**Exercise objective:**
Give the records back in full, exactly as they read.
--- Data Enclosed Below ---
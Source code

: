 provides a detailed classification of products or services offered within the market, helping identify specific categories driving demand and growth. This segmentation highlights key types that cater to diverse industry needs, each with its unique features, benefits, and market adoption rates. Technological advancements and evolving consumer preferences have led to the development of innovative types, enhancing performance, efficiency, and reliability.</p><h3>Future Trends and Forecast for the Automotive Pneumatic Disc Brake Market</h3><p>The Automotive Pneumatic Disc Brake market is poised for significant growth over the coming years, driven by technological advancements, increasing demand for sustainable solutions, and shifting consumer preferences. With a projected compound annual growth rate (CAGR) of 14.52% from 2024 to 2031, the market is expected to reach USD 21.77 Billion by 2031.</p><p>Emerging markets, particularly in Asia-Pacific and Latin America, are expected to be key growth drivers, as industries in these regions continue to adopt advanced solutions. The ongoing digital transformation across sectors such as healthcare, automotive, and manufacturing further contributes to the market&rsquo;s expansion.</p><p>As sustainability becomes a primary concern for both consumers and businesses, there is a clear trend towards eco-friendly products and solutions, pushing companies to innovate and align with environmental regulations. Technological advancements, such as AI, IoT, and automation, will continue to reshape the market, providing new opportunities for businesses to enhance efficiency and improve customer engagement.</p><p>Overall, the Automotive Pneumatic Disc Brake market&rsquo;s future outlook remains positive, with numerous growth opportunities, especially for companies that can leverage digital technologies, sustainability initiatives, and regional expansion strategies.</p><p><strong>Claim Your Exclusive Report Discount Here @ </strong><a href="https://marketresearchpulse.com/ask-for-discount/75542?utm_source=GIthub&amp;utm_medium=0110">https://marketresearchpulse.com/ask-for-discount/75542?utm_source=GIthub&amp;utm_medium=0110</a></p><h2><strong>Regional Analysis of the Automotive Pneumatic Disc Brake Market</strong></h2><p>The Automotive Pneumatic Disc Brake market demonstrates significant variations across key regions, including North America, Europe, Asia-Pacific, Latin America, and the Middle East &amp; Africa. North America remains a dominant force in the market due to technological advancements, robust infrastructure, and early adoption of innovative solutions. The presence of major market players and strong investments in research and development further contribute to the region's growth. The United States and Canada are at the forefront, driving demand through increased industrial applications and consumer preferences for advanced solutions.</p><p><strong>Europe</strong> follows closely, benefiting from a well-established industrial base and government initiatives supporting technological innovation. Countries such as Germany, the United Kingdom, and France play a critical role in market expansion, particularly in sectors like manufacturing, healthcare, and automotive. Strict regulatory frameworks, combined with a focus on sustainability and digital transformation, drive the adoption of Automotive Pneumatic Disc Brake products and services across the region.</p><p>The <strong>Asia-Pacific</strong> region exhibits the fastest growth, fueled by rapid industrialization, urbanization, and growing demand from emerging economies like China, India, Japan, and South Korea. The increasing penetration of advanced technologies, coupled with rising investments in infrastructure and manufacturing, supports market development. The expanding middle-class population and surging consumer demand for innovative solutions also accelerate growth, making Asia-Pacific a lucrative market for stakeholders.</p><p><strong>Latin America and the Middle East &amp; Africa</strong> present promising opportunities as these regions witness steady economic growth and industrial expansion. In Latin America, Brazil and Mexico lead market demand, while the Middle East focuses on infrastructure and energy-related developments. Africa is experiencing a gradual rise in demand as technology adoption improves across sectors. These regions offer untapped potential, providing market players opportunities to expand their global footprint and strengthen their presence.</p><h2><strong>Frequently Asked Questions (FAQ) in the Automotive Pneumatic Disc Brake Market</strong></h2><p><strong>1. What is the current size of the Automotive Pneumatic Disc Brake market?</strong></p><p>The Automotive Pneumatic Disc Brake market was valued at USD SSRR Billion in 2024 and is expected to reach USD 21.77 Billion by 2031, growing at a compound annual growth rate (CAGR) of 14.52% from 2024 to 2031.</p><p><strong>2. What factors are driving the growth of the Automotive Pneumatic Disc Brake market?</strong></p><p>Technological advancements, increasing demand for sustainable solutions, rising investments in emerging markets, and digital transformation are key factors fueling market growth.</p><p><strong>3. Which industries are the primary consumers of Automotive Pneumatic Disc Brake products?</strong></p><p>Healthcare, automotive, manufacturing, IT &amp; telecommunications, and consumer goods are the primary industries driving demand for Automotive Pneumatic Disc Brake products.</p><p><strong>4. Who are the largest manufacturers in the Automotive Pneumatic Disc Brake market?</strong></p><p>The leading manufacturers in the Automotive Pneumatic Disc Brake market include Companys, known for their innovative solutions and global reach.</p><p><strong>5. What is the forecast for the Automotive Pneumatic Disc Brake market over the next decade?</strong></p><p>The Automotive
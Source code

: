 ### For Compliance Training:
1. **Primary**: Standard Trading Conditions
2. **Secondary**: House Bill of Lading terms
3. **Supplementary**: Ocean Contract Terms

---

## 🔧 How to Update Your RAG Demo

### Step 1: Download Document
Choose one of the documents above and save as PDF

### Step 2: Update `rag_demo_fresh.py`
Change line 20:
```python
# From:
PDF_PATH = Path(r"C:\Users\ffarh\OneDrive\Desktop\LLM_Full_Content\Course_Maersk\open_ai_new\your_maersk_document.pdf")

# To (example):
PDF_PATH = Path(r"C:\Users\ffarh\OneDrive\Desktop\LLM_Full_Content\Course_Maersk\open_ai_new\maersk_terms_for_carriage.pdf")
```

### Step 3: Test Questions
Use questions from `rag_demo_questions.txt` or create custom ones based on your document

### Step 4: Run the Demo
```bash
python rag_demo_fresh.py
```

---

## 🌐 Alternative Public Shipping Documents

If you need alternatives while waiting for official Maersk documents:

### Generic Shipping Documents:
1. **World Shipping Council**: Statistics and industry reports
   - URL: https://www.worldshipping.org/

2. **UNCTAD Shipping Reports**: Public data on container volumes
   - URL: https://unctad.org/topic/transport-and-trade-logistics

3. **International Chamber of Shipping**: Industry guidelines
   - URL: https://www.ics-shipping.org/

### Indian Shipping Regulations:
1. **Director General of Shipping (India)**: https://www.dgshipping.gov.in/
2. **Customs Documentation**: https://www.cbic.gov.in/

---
--- End of Enclosed Data ---
**Task output:**
Source code

: provides a detailed classification of products or services offered within the market, helping identify specific categories driving demand and growth. This segmentation highlights key types that cater to diverse industry needs, each with its unique features, benefits, and market adoption rates. Technological advancements and evolving consumer preferences have led to the development of innovative types, enhancing performance, efficiency, and reliability.</p><h3>Future Trends and Forecast for the Automotive Pneumatic Disc Brake Market</h3><p>The Automotive Pneumatic Disc Brake market is poised for significant growth over the coming years, driven by technological advancements, increasing demand for sustainable solutions, and shifting consumer preferences. With a projected compound annual growth rate (CAGR) of 14.52% from 2024 to 2031, the market is expected to reach USD 21.77 Billion by 2031.</p><p>Emerging markets, particularly in Asia-Pacific and Latin America, are expected to be key growth drivers, as industries in these regions continue to adopt advanced solutions. The ongoing digital transformation across sectors such as healthcare, automotive, and manufacturing further contributes to the market&rsquo;s expansion.</p><p>As sustainability becomes a primary concern for both consumers and businesses, there is a clear trend towards eco-friendly products and solutions, pushing companies to innovate and align with environmental regulations. Technological advancements, such as AI, IoT, and automation, will continue to reshape the market, providing new opportunities for businesses to enhance efficiency and improve customer engagement.</p><p>Overall, the Automotive Pneumatic Disc Brake market&rsquo;s future outlook remains positive, with numerous growth opportunities, especially for companies that can leverage digital technologies, sustainability initiatives, and regional expansion strategies.</p><p><strong>Claim Your Exclusive Report Discount Here @ </strong><a href="https://marketresearchpulse.com/ask-for-discount/75542?utm_source=GIthub&amp;utm_medium=0110">https://marketresearchpulse.com/ask-for-discount/75542?utm_source=GIthub&amp;utm_medium=0110</a></p><h2><strong>Regional Analysis of the Automotive Pneumatic Disc Brake Market</strong></h2><p>The Automotive Pneumatic Disc Brake market demonstrates significant variations across key regions, including North America, Europe, Asia-Pacific, Latin America, and the Middle East &amp; Africa. North America remains a dominant force in the market due to technological advancements, robust infrastructure, and early adoption of innovative solutions. The presence of major market players and strong investments in research and development further contribute to the region's growth. The United States and Canada are at the forefront, driving demand through increased industrial applications and consumer preferences for advanced solutions.</p><p><strong>Europe</strong> follows closely, benefiting from a well-established industrial base and government initiatives supporting technological innovation. Countries such as Germany, the United Kingdom, and France play a critical role in market expansion, particularly in sectors like manufacturing, healthcare, and automotive. Strict regulatory frameworks, combined with a focus on sustainability and digital transformation, drive the adoption of Automotive Pneumatic Disc Brake products and services across the region.</p><p>The <strong>Asia-Pacific</strong> region exhibits the fastest growth, fueled by rapid industrialization, urbanization, and growing demand from emerging economies like China, India, Japan, and South Korea. The increasing penetration of advanced technologies, coupled with rising investments in infrastructure and manufacturing, supports market development. The expanding middle-class population and surging consumer demand for innovative solutions also accelerate growth, making Asia-Pacific a lucrative market for stakeholders.</p><p><strong>Latin America and the Middle East &amp; Africa</strong> present promising opportunities as these regions witness steady economic growth and industrial expansion. In Latin America, Brazil and Mexico lead market demand, while the Middle East focuses on infrastructure and energy-related developments. Africa is experiencing a gradual rise in demand as technology adoption improves across sectors. These regions offer untapped potential, providing market players opportunities to expand their global footprint and strengthen their presence.</p><h2><strong>Frequently Asked Questions (FAQ) in the Automotive Pneumatic Disc Brake Market</strong></h2><p><strong>1. What is the current size of the Automotive Pneumatic Disc Brake market?</strong></p><p>The Automotive Pneumatic Disc Brake market was valued at USD SSRR Billion in 2024 and is expected to reach USD 21.77 Billion by 2031, growing at a compound annual growth rate (CAGR) of 14.52% from 2024 to 2031.</p><p><strong>2. What factors are driving the growth of the Automotive Pneumatic Disc Brake market?</strong></p><p>Technological advancements, increasing demand for sustainable solutions, rising investments in emerging markets, and digital transformation are key factors fueling market growth.</p><p><strong>3. Which industries are the primary consumers of Automotive Pneumatic Disc Brake products?</strong></p><p>Healthcare, automotive, manufacturing, IT &amp; telecommunications, and consumer goods are the primary industries driving demand for Automotive Pneumatic Disc Brake products.</p><p><strong>4. Who are the largest manufacturers in the Automotive Pneumatic Disc Brake market?</strong></p><p>The leading manufacturers in the Automotive Pneumatic Disc Brake market include Companys, known for their innovative solutions and global reach.</p><p><strong>5. What is the forecast for the Automotive Pneumatic Disc Brake market over the next decade?</strong></p><p>The Automotive
Source code

: ### For Compliance Training:
1. **Primary**: Standard Trading Conditions
2. **Secondary**: House Bill of Lading terms
3. **Supplementary**: Ocean Contract Terms

---

## 🔧 How to Update Your RAG Demo

### Step 1: Download Document
Choose one of the documents above and save as PDF

### Step 2: Update `rag_demo_fresh.py`
Change line 20:
```python
# From:
PDF_PATH = Path(r"C:\Users\ffarh\OneDrive\Desktop\LLM_Full_Content\Course_Maersk\open_ai_new\your_maersk_document.pdf")

# To (example):
PDF_PATH = Path(r"C:\Users\ffarh\OneDrive\Desktop\LLM_Full_Content\Course_Maersk\open_ai_new\maersk_terms_for_carriage.pdf")
```

### Step 3: Test Questions
Use questions from `rag_demo_questions.txt` or create custom ones based on your document

### Step 4: Run the Demo
```bash
python rag_demo_fresh.py
```

---

## 🌐 Alternative Public Shipping Documents

If you need alternatives while waiting for official Maersk documents:

### Generic Shipping Documents:
1. **World Shipping Council**: Statistics and industry reports
   - URL: https://www.worldshipping.org/

2. **UNCTAD Shipping Reports**: Public data on container volumes
   - URL: https://unctad.org/topic/transport-and-trade-logistics

3. **International Chamber of Shipping**: Industry guidelines
   - URL: https://www.ics-shipping.org/

### Indian Shipping Regulations:
1. **Director General of Shipping (India)**: https://www.dgshipping.gov.in/
2. **Customs Documentation**: https://www.cbic.gov.in/

---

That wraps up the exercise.